--- Exercise directions ---
When a line below contains the word "specifications", copy that line.

==========

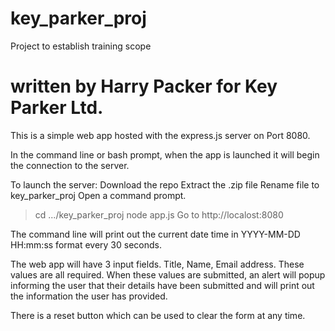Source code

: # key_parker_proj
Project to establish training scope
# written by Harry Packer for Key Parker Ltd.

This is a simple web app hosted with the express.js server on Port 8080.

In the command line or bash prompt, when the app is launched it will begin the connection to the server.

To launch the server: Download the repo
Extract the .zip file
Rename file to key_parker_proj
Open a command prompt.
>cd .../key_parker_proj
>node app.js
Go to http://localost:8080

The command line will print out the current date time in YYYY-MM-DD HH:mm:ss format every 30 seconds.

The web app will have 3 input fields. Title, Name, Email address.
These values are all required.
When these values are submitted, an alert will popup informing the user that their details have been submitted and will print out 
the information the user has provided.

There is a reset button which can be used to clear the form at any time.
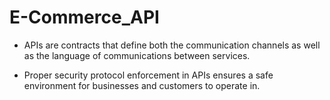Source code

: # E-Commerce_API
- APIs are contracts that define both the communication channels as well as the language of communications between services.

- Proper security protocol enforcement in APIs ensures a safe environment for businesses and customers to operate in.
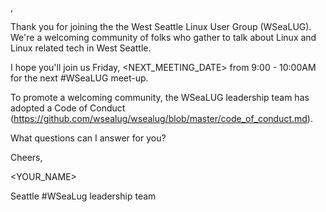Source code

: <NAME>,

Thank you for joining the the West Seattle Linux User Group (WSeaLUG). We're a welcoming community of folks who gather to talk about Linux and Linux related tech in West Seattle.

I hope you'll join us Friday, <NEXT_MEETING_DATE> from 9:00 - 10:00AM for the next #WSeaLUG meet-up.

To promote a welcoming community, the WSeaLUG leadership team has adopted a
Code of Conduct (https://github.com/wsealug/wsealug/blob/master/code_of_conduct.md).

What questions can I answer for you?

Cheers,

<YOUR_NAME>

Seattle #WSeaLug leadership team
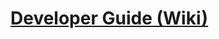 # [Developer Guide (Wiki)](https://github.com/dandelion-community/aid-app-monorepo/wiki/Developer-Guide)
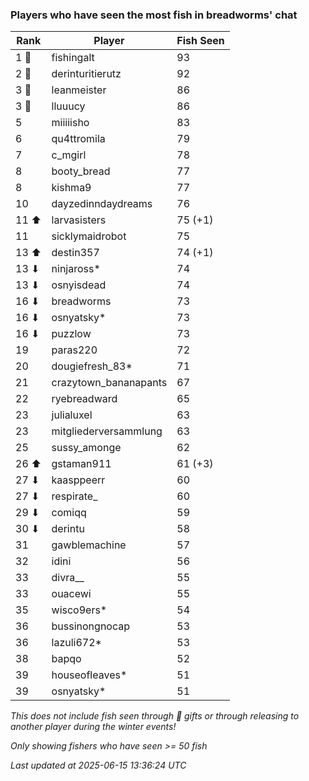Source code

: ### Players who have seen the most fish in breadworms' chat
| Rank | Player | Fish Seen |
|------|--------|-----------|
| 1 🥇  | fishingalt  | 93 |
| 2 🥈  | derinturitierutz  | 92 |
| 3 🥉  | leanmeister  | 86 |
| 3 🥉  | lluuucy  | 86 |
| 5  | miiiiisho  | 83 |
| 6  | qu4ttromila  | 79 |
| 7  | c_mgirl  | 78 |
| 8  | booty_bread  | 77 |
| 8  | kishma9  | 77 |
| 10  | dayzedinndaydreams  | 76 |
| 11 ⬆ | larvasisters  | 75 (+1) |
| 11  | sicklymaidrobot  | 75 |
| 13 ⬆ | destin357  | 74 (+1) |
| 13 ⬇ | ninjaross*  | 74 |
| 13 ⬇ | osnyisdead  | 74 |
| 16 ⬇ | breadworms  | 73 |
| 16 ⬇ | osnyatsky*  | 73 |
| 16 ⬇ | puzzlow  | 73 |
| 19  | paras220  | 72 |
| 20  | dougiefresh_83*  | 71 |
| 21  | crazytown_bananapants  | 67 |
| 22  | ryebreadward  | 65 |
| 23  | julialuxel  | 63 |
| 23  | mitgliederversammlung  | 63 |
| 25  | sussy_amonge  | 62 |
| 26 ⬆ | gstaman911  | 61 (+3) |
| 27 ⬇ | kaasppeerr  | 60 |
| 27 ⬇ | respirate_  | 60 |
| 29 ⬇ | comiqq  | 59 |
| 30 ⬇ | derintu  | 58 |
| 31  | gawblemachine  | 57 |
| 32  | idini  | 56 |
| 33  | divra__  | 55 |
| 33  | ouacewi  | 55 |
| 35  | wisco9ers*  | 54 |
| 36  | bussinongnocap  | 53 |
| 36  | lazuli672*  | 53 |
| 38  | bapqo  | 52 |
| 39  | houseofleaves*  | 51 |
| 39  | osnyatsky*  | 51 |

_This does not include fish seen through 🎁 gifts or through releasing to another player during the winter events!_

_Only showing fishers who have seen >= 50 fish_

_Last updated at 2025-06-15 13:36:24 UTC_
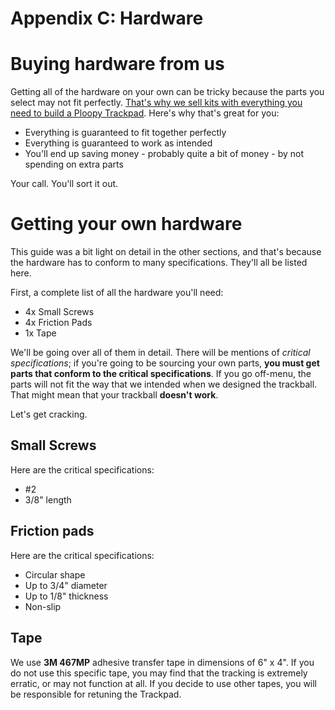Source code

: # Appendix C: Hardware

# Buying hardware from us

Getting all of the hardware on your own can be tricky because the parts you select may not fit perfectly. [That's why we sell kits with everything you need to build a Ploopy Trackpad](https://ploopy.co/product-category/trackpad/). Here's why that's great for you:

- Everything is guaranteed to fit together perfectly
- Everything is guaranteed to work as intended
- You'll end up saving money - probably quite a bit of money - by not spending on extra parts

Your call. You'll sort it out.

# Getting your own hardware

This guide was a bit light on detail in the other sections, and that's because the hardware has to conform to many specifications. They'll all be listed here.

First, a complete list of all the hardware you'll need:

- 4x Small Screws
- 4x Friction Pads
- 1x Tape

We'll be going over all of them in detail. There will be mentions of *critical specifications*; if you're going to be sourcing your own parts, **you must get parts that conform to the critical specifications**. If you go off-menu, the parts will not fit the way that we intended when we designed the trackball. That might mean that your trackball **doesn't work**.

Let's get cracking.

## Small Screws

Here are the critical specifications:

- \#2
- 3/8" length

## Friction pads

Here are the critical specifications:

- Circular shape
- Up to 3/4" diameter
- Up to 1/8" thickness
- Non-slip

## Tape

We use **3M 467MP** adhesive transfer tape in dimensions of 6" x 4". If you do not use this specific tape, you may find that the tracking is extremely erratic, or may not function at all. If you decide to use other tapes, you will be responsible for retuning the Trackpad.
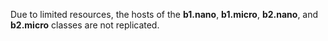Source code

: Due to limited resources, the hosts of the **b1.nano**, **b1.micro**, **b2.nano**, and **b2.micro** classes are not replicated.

==========

--- Solution for this exercise ---
This guide was a bit light on detail in the other sections, and that's because the hardware has to conform to many specifications. They'll all be listed here.
We'll be going over all of them in detail. There will be mentions of *critical specifications*; if you're going to be sourcing your own parts, **you must get parts that conform to the critical specifications**. If you go off-menu, the parts will not fit the way that we intended when we designed the trackball. That might mean that your trackball **doesn't work**.
Here are the critical specifications:
Here are the critical specifications:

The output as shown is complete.